We can also use two different limits for the margin of equivalence, an upper-value θU and a lower-value θL. In this case, θU replaces θ in the TOST method described above and θL replaces –θ.
The TOST approach can also be used for a one-sample test (and similarly for a two dependent sample test). In this case, we test the equivalence between the mean of a single population and some hypothetical mean μ0.

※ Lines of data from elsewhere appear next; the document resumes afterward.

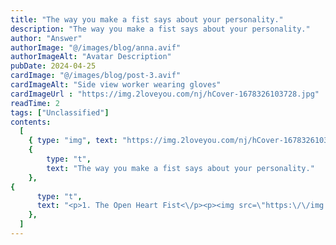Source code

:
 ```yaml
---
title: "The way you make a fist says about your personality."
description: "The way you make a fist says about your personality."
author: "Answer"
authorImage: "@/images/blog/anna.avif"
authorImageAlt: "Avatar Description"
pubDate: 2024-04-25
cardImage: "@/images/blog/post-3.avif"
cardImageAlt: "Side view worker wearing gloves"
cardImageUrl : "https://img.2loveyou.com/nj/hCover-1678326103728.jpg"
readTime: 2
tags: ["Unclassified"]
contents:
  [
    { type: "img", text: "https://img.2loveyou.com/nj/hCover-1678326103728.jpg" },
    { 
        type: "t", 
        text: "The way you make a fist says about your personality."
    },
{
      type: "t",
      text: "<p>1. The Open Heart Fist<\/p><p><img src=\"https:\/\/img.2loveyou.com\/whh\/img\/ab0238d2-49f4-4f43-956b-e77e6f7093b0.jpg\" alt=\"null\" data-href=\"null\" style=\"\"\/><\/p><p>The fist portrayed in category A shows you balling up your fist with your thumb resting on top of the index finger. This is an indicator of a really sweet personality and great social skills. People that form a fist in this way are usually great friends.<\/p><p>You\u2019re likely very kind and generous, which makes you approachable. You are definitely not someone who finds himself socially isolated. People also appreciate your trustworthiness, which makes you a great companion in times of emotional turmoil. You are also very empathic. The only downside to your social mindedness is that people can take advantage of you quite easily, as you are often just a little too trusting. <\/p><p>You also sometimes struggle to express your emotions in romantic relationships. It can be quite hard for you to show just how much you love someone. You are usually in control of your emotions, without using this to your advantage.<\/p><p><pr><\/p><p>2. The Creative Person\u2019s Fist<\/p><p><img src=\"https:\/\/img.2loveyou.com\/whh\/img\/a6b53fde-f85a-46b2-9a82-5309bafdb57d.jpg\" alt=\"null\" data-href=\"null\" style=\"\"\/><\/p><p>People that form a fist by placing their thumb along their clenched fingers are known for being energetic, friendly, and most of all very open-minded and free-thinking. <\/p><p>Your personality is very attractive to almost everyone you get in contact with. You are very confident and hard-working, which makes you likely to succeed in the professional world. You are also likely very dedicated, which gives you another edge to reach your lofty ambitions and goals.<\/p><p>Even though you seem very confident on the outside, you have a soft and sensitive core. You regularly hide your dreams from other people, as you generally don\u2019t trust strangers. Because of your open-mindedness, you like exploring and learning new things no matter how hard they might seem. <\/p><p>Unfortunately, people with this type of fist also tend to overthink many aspects of their love life. It can be hard for you to settle down and make up your mind. That being said, once you have found the right person, you will never let go.<\/p><p><pr><\/p><p>3. The Charmer\u2019s Fist<\/p><p><img src=\"https:\/\/img.2loveyou.com\/whh\/img\/fbe5ef4b-75b5-438c-9fdb-1a2317ac0d62.jpg\" alt=\"null\" data-href=\"null\" style=\"\"\/><\/p><p>In this category, people make a fist by placing their thumb on the inside of their clenched fingers. This indicates a sensitive, yet highly creative personality.<\/p><p>You love your own private space and you also hate getting out of balance as keeping to your zen attitude is one of your main priorities. You love beauty, art and your creativity helps you achieve great success in this field. You like being alone but you can also be very charming if you want to. Despite all of this, you are not selfish and you would do anything for your family. &nbsp; <\/p><p>Even though you are very creative and even extravagant at times you prefer simplicity in your love life. You don\u2019t like drama, which is why one of your main priorities when finding a partner is a deep understanding. If something does go wrong, however, you are known to be great at forgiving someone\u2019s errors. Unfortunately, you often even forgive mistakes that truly hurt you, which is not always to your own benefit.<\/p>"
    },
  ]
---
```

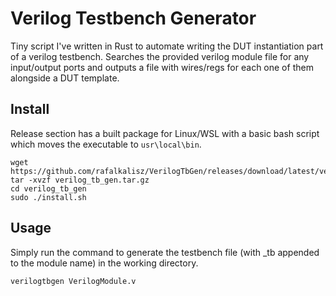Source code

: # Verilog Testbench Generator
Tiny script I've written in Rust to automate writing the DUT instantiation part of a verilog testbench. Searches the provided verilog module file for any input/output ports and outputs a file with wires/regs for each one of them alongside a DUT template.

## Install
Release section has a built package for Linux/WSL with a basic bash script which moves the executable to ```usr\local\bin```.
```console
wget https://github.com/rafalkalisz/VerilogTbGen/releases/download/latest/verilog_tb_gen.tar.gz
tar -xvzf verilog_tb_gen.tar.gz
cd verilog_tb_gen
sudo ./install.sh
```
## Usage
Simply run the command to generate the testbench file (with _tb appended to the module name) in the working directory.
```console
verilogtbgen VerilogModule.v
```
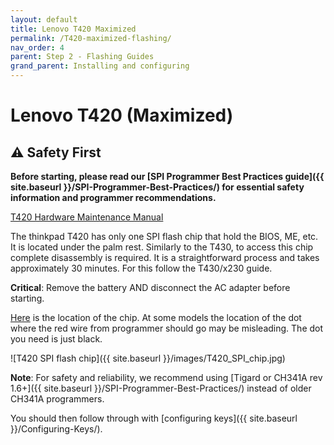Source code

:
 ```yaml
---
layout: default
title: Lenovo T420 Maximized
permalink: /T420-maximized-flashing/
nav_order: 4
parent: Step 2 - Flashing Guides
grand_parent: Installing and configuring
---
```


Lenovo T420 (Maximized)
===

## ⚠️ Safety First

**Before starting, please read our [SPI Programmer Best Practices guide]({{ site.baseurl }}/SPI-Programmer-Best-Practices/) for essential safety information and programmer recommendations.**

[T420 Hardware Maintenance Manual](https://download.lenovo.com/pccbbs/mobiles_pdf/t420_and_t420i_ug_en.pdf)  

The thinkpad T420 has only one SPI flash chip that hold the BIOS, ME, etc. It is located under the palm rest. Similarly to the T430, to access this chip complete disassembly is required. It is a straightforward process and takes approximately 30 minutes. For this follow the T430/x230 guide. 

**Critical**: Remove the battery AND disconnect the AC adapter before starting.

[Here](https://www.coreboot.org/Board:lenovo/t420) is the location of the chip. At some models the location of the dot where the red wire from programmer should go may be misleading. The dot you need is just black.

![T420 SPI flash chip]({{ site.baseurl }}/images/T420_SPI_chip.jpg)

**Note**: For safety and reliability, we recommend using [Tigard or CH341A rev 1.6+]({{ site.baseurl }}/SPI-Programmer-Best-Practices/) instead of older CH341A programmers.

You should then follow through with [configuring keys]({{ site.baseurl }}/Configuring-Keys/).
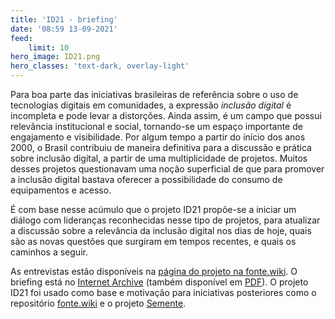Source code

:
 ```yaml
---
title: 'ID21 - briefing'
date: '08:59 13-09-2021'
feed:
    limit: 10
hero_image: ID21.png
hero_classes: 'text-dark, overlay-light'
---
```


Para boa parte das iniciativas brasileiras de referência sobre o uso de tecnologias digitais em comunidades, a expressão _inclusão digital_ é incompleta e pode levar a distorções. Ainda assim, é um campo que possui relevância institucional e social, tornando-se um espaço importante de engajamento e visibilidade. Por algum tempo a partir do início dos anos 2000, o Brasil contribuiu de maneira definitiva para a discussão e prática sobre inclusão digital, a partir de uma multiplicidade de projetos. Muitos desses projetos questionavam uma noção superficial de que para promover a inclusão digital bastava oferecer a possibilidade do consumo de equipamentos e acesso.

É com base nesse acúmulo que o projeto ID21 propõe-se a iniciar um diálogo com lideranças reconhecidas nesse tipo de projetos, para atualizar a discussão sobre a relevância da inclusão digital nos dias de hoje, quais são as novas questões que surgiram em tempos recentes, e quais os caminhos a seguir.

As entrevistas estão disponíveis na [página do projeto na fonte.wiki](https://fonte.wiki/id21). O briefing está no [Internet Archive](https://archive.org/details/ID21_0-5/) (também disponível em [PDF](https://archive.org/download/ID21_0-5/ID21_0-5.pdf)). O projeto ID21 foi usado como base e motivação para iniciativas posteriores como o repositório [fonte.wiki](https://fonte.wiki) e o projeto [Semente](https://fonte.wiki/semente).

H0: μ – μ0 ≤ θL or μ – μ0 ≥ θU
H1: θL < μ – μ0 < θU
This time we conduct two one-sample t-tests. Alternatively, if the 1–2α confidence interval for the two-tailed one-sample t-test lies completely within the interval (θL, θU) then we accept that the population mean and hypothetical mean are equivalent.
Example
Example 1: A company that markets a premium brand of fresh salmon has found a second supplier, but wants to make sure that the level of omega-3 is within 25 mg of their existing suppliers’ for a 100-gram serving. Using the random sample of 12 servings from each supplier as shown on the left side of Figure 1 determine whether the sources are equivalent based on alpha = .05.
The right side of Figure 1 shows the analysis for a two independent sample t-test. Since the 90% confidence interval (-9.17, 23.33) is completely contained in the interval (-25, 25), we conclude that the two sources are equivalent.
Note that if we test the two one-sided null hypotheses directly, we would obtain p-values of .036 and .0013. Since both are less than alpha = .05, we again conclude that the two sources are equivalent (with p-value = .036).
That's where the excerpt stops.